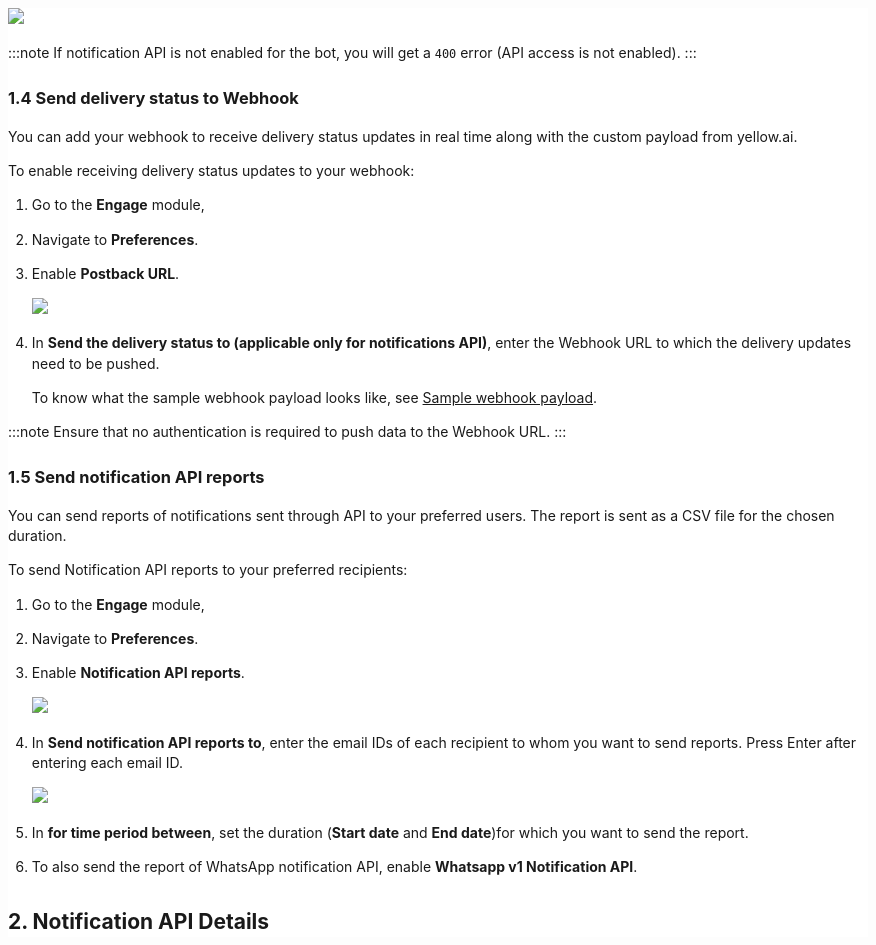   ![](https://i.imgur.com/h40gmOZ.png)


:::note
If notification API is not enabled for the bot, you will get a `400` error (API access is not enabled).
:::

### 1.4 Send delivery status to Webhook

You can add your webhook to receive delivery status updates in real time along with the custom payload from yellow.ai.

To enable receiving delivery status updates to your webhook:

1. Go to the **Engage** module,
2. Navigate to **Preferences**.
3. Enable **Postback URL**.

   ![](https://i.imgur.com/vV8neaA.png)

3. In **Send the delivery status to (applicable only for notifications API)**, enter the Webhook URL to which the delivery updates need to be pushed. 

   To know what the sample webhook payload looks like, see [Sample webhook payload](#22-sample-webhook-payload).

:::note
Ensure that no authentication is required to push data to the Webhook URL.
:::

### 1.5 Send notification API reports

You can send reports of notifications sent through API to your preferred users. The report is sent as a CSV file for the chosen duration.

To send Notification API reports to your preferred recipients:

1. Go to the **Engage** module,
2. Navigate to **Preferences**.
3. Enable **Notification API reports**.

   ![](https://i.imgur.com/tcwOzpL.png)

4. In **Send notification API reports to**, enter the email IDs of each recipient to whom you want to send reports. Press Enter after entering each email ID.

   ![](https://i.imgur.com/dEHh91d.png)

5. In **for time period between**, set the duration (**Start date** and **End date**)for which you want to send the report.
6. To also send the report of WhatsApp notification API, enable **Whatsapp v1 Notification API**.





## 2. Notification API Details

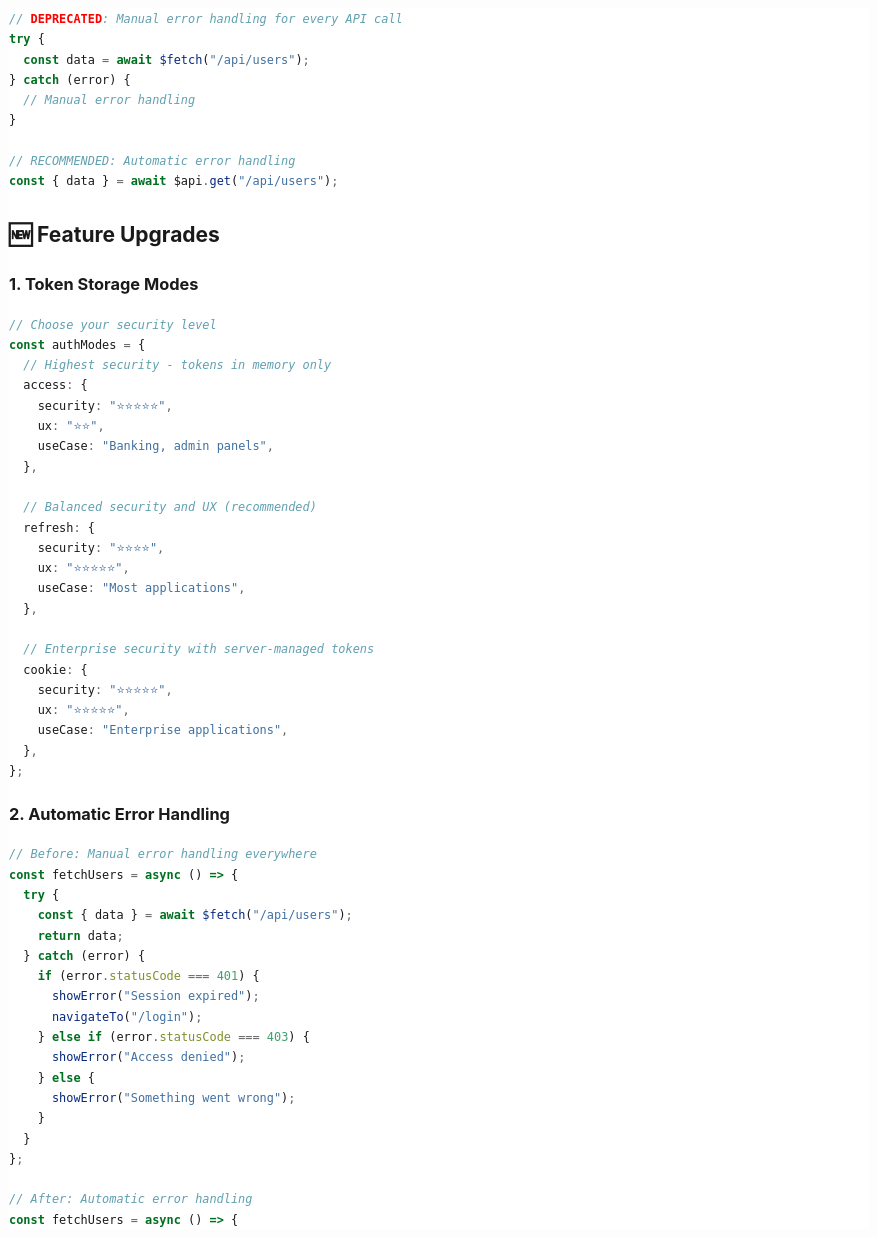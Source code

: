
```typescript
// DEPRECATED: Manual error handling for every API call
try {
  const data = await $fetch("/api/users");
} catch (error) {
  // Manual error handling
}

// RECOMMENDED: Automatic error handling
const { data } = await $api.get("/api/users");
```

## 🆕 Feature Upgrades

### 1. Token Storage Modes

```typescript
// Choose your security level
const authModes = {
  // Highest security - tokens in memory only
  access: {
    security: "⭐⭐⭐⭐⭐",
    ux: "⭐⭐",
    useCase: "Banking, admin panels",
  },

  // Balanced security and UX (recommended)
  refresh: {
    security: "⭐⭐⭐⭐",
    ux: "⭐⭐⭐⭐⭐",
    useCase: "Most applications",
  },

  // Enterprise security with server-managed tokens
  cookie: {
    security: "⭐⭐⭐⭐⭐",
    ux: "⭐⭐⭐⭐⭐",
    useCase: "Enterprise applications",
  },
};
```

### 2. Automatic Error Handling

```typescript
// Before: Manual error handling everywhere
const fetchUsers = async () => {
  try {
    const { data } = await $fetch("/api/users");
    return data;
  } catch (error) {
    if (error.statusCode === 401) {
      showError("Session expired");
      navigateTo("/login");
    } else if (error.statusCode === 403) {
      showError("Access denied");
    } else {
      showError("Something went wrong");
    }
  }
};

// After: Automatic error handling
const fetchUsers = async () => {
```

━━━━━━━━━━

Task brief>
Locate the word "payload" in the entries, and copy every line where it is found.

Output of the task>
You can add your webhook to receive delivery status updates in real time along with the custom payload from yellow.ai.
   To know what the sample webhook payload looks like, see [Sample webhook payload](#22-sample-webhook-payload).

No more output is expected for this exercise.